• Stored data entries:

--- --- ---

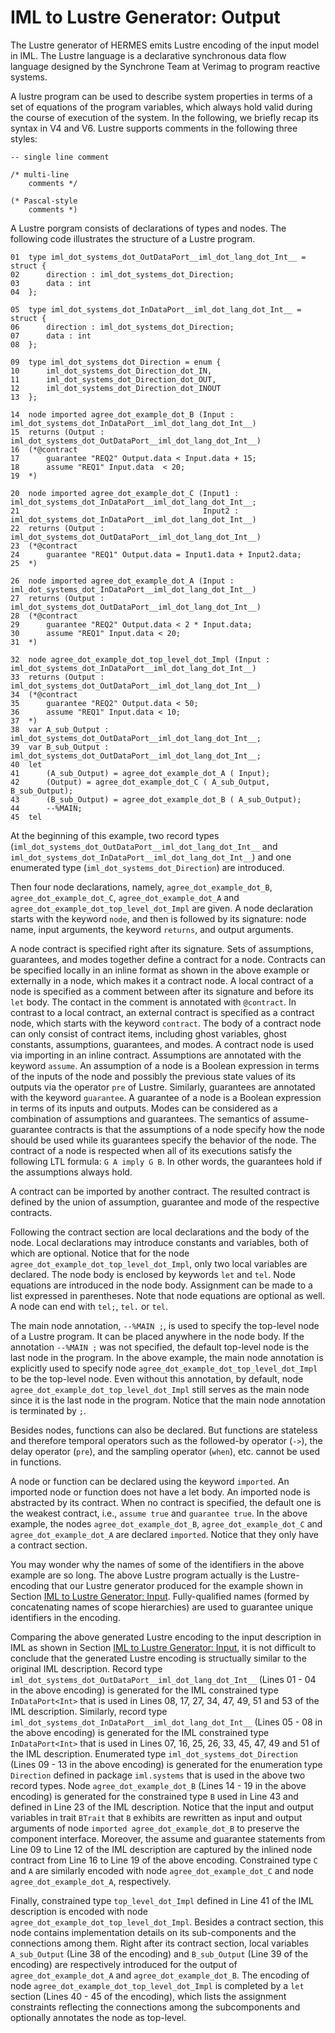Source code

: # IML to Lustre Generator: Output
The Lustre generator of HERMES emits Lustre encoding of the input model in IML. The Lustre language is a declarative synchronous data flow language designed by the Synchrone Team at Verimag to program reactive systems.  

A lustre program can be used to describe system properties in terms of a set of equations of the program variables, which always hold valid during the course of execution of the system. 
In the following, we briefly recap its syntax in V4 and V6. Lustre supports comments in the following three styles: 

    -- single line comment
    
    /* multi-line 
        comments */
    
    (* Pascal-style 
        comments *)

A Lustre porgram consists of declarations of types and nodes. 
The following code illustrates the structure of a Lustre program.  

    01  type iml_dot_systems_dot_OutDataPort__iml_dot_lang_dot_Int__ = struct { 
    02      direction : iml_dot_systems_dot_Direction;
    03      data : int
    04  };

    05  type iml_dot_systems_dot_InDataPort__iml_dot_lang_dot_Int__ = struct { 
    06      direction : iml_dot_systems_dot_Direction;
    07      data : int
    08  };

    09  type iml_dot_systems_dot_Direction = enum {
    10      iml_dot_systems_dot_Direction_dot_IN,
    11      iml_dot_systems_dot_Direction_dot_OUT,
    12      iml_dot_systems_dot_Direction_dot_INOUT
    13  };

    14  node imported agree_dot_example_dot_B (Input : iml_dot_systems_dot_InDataPort__iml_dot_lang_dot_Int__)
    15  returns (Output : iml_dot_systems_dot_OutDataPort__iml_dot_lang_dot_Int__)
    16  (*@contract
    17      guarantee "REQ2" Output.data < Input.data + 15;
    18      assume "REQ1" Input.data  < 20;
    19  *) 

    20  node imported agree_dot_example_dot_C (Input1 : iml_dot_systems_dot_InDataPort__iml_dot_lang_dot_Int__; 
    21                                         Input2 : iml_dot_systems_dot_InDataPort__iml_dot_lang_dot_Int__)
    22  returns (Output : iml_dot_systems_dot_OutDataPort__iml_dot_lang_dot_Int__)
    23  (*@contract
    24      guarantee "REQ1" Output.data = Input1.data + Input2.data;
    25  *) 

    26  node imported agree_dot_example_dot_A (Input : iml_dot_systems_dot_InDataPort__iml_dot_lang_dot_Int__)
    27  returns (Output : iml_dot_systems_dot_OutDataPort__iml_dot_lang_dot_Int__)
    28  (*@contract
    29      guarantee "REQ2" Output.data < 2 * Input.data;
    30      assume "REQ1" Input.data < 20;
    31  *) 

    32  node agree_dot_example_dot_top_level_dot_Impl (Input : iml_dot_systems_dot_InDataPort__iml_dot_lang_dot_Int__)
    33  returns (Output : iml_dot_systems_dot_OutDataPort__iml_dot_lang_dot_Int__)
    34  (*@contract
    35      guarantee "REQ2" Output.data < 50;
    36      assume "REQ1" Input.data < 10;
    37  *) 
    38  var A_sub_Output : iml_dot_systems_dot_OutDataPort__iml_dot_lang_dot_Int__; 
    39  var B_sub_Output : iml_dot_systems_dot_OutDataPort__iml_dot_lang_dot_Int__; 
    40  let
    41      (A_sub_Output) = agree_dot_example_dot_A ( Input);
    42      (Output) = agree_dot_example_dot_C ( A_sub_Output, B_sub_Output);
    43      (B_sub_Output) = agree_dot_example_dot_B ( A_sub_Output);
    44      --%MAIN; 
    45  tel

At the beginning of this example, two record types (`iml_dot_systems_dot_OutDataPort__iml_dot_lang_dot_Int__` and `iml_dot_systems_dot_InDataPort__iml_dot_lang_dot_Int__`) and one enumerated type (`iml_dot_systems_dot_Direction`) are introduced. 

Then four node declarations, namely, `agree_dot_example_dot_B`, `agree_dot_example_dot_C`, `agree_dot_example_dot_A` and `agree_dot_example_dot_top_level_dot_Impl` are given. 
A node declaration starts with the keyword `node`, and then is followed by its signature: node name, input arguments, the keyword `returns`, and output arguments. 

A node contract is specified right after its signature. 
Sets of assumptions, guarantees, and modes together define a contract for a node. 
Contracts can be specified locally in an inline format as shown in the above example or externally in a node, which makes it a contract node. 
A local contract of a node is specified as a comment between after its signature and before its `let` body. 
The contact in the comment is annotated with `@contract`. 
In contrast to a local contract, an external contract is specified as a contract node, which starts with the keyword `contract`. 
The body of a contract node can only consist of contract items, including ghost variables, ghost constants, assumptions, guarantees, and modes. 
A contract node is used via importing in an inline contract. 
Assumptions are annotated with the keyword `assume`. 
An assumption of a node is a Boolean expression in terms of the inputs of the node and possibly the previous state values of its outputs via the operator `pre` of Lustre. 
Similarly, guarantees are annotated with the keyword `guarantee`. 
A guarantee of a node is a Boolean expression in terms of its inputs and outputs. 
Modes can be considered as a combination of assumptions and guarantees. 
The semantics of assume-guarantee contracts is that the assumptions of a node specify how the node should be used while its guarantees specify the behavior of the node. 
The contract of a node is respected when all of its executions satisfy the following LTL formula: `G A imply G B`. In other words, the guarantees hold if the assumptions always hold. 

A contract can be imported by another contract. 
The resulted contract is defined by the union of assumption, guarantee and mode of the respective contracts. 

Following the contract section are local declarations and the body of the node. 
Local declarations may introduce constants and variables, both of which are optional. 
Notice that for the node `agree_dot_example_dot_top_level_dot_Impl`, only two local variables are declared. 
The node body is enclosed by keywords `let`  and `tel`. 
Node equations are introduced in the node body. 
Assignment can be made to a list expressed in parentheses. 
Note that node equations are optional as well. 
A node can end with `tel;`, `tel.` or `tel`. 

The main node annotation, `--%MAIN ;`, is used to specify the top-level node of a Lustre program. 
It can be placed anywhere in the node body. 
If the annotation `--%MAIN ;` was not specified, the default top-level node is the last node in the program. 
In the above example, the main node annotation is explicitly used to specify node `agree_dot_example_dot_top_level_dot_Impl` to be the top-level node. 
Even without this annotation, by default, node `agree_dot_example_dot_top_level_dot_Impl` still serves as the main node since it is the last node in the program. 
Notice that the main node annotation is terminated by `;`.  

Besides nodes, functions can also be declared. 
But functions are stateless and therefore temporal operators such as the followed-by operator (`->`), the delay operator (`pre`), and the sampling operator (`when`), etc. cannot be used in functions. 

A node or function can be declared using the keyword `imported`. 
An imported node or function does not have a let body. 
An imported node is abstracted by its contract. 
When no contract is specified, the default one is the weakest contract, i.e., `assume true` and `guarantee true`. 
In the above example, the nodes ` agree_dot_example_dot_B `, ` agree_dot_example_dot_C ` and ` agree_dot_example_dot_A ` are declared `imported`. 
Notice that they only have a contract section. 

You may wonder why the names of some of the identifiers in the above example are so long. 
The above Lustre program actually is the Lustre-encoding that our Lustre generator produced for the example shown in Section [IML to Lustre Generator: Input](./.gen_lustre_input.md.html). 
Fully-qualified names (formed by concatenating names of scope hierarchies) are used to guarantee unique identifiers in the encoding. 

Comparing the above generated Lustre encoding to the input description in IML as shown in Section [IML to Lustre Generator: Input](./.gen_lustre_input.md.html), it is not difficult to conclude that the generated Lustre encoding is structually similar to the original IML description. 
Record type `iml_dot_systems_dot_OutDataPort__iml_dot_lang_dot_Int__` (Lines 01 - 04 in the above encoding) is generated for the IML constrained type `InDataPort<Int>` that is used in Lines 08, 17, 27, 34, 47, 49, 51 and 53 of the IML description. 
Similarly, record type `iml_dot_systems_dot_InDataPort__iml_dot_lang_dot_Int__` (Lines 05 - 08 in the above encoding) is generated for the IML constrained type `InDataPort<Int>` that is used in Lines 07, 16, 25, 26, 33, 45, 47, 49 and 51 of the IML description. 
Enumerated type `iml_dot_systems_dot_Direction` (Lines 09 - 13 in the above encoding) is generated for the enumeration type `Direction` defined in package `iml.systems` that is used in the above two record types. 
Node `agree_dot_example_dot_B` (Lines 14 - 19 in the above encoding) is generated for the constrained type `B` used in Line 43 and defined in Line 23 of the IML description. 
Notice that the input and output variables in trait `BTrait` that `B` exhibits are rewritten as input and output arguments of node `imported agree_dot_example_dot_B` to preserve the component interface.
Moreover, the assume and guarantee statements from Line 09 to Line 12 of the IML description are captured by the inlined node contract from Line 16 to Line 19 of the above encoding.
Constrained type `C` and `A` are similarly encoded with node `agree_dot_example_dot_C` and node `agree_dot_example_dot_A`, respectively. 

Finally, constrained type `top_level_dot_Impl` defined in Line 41 of the IML description is encoded with node `agree_dot_example_dot_top_level_dot_Impl`. 
Besides a contract section, this node contains implementation details on its sub-components and the connections among them. 
Right after its contract section, local variables `A_sub_Output` (Line 38 of the encoding)  and `B_sub_Output` (Line 39 of the encoding) are respectively introduced for the output of `agree_dot_example_dot_A` and `agree_dot_example_dot_B`.
The encoding of node `agree_dot_example_dot_top_level_dot_Impl` is completed by a `let` section (Lines 40 - 45 of the encoding), which lists the assignment constraints reflecting the connections among the subcomponents and optionally annotates the node as top-level.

--- --- ---

• Instructions for the task: Could you find every line in the records above that has the string "last" and copy it?

• Your solution:
If the annotation `--%MAIN ;` was not specified, the default top-level node is the last node in the program. 
Even without this annotation, by default, node `agree_dot_example_dot_top_level_dot_Impl` still serves as the main node since it is the last node in the program. 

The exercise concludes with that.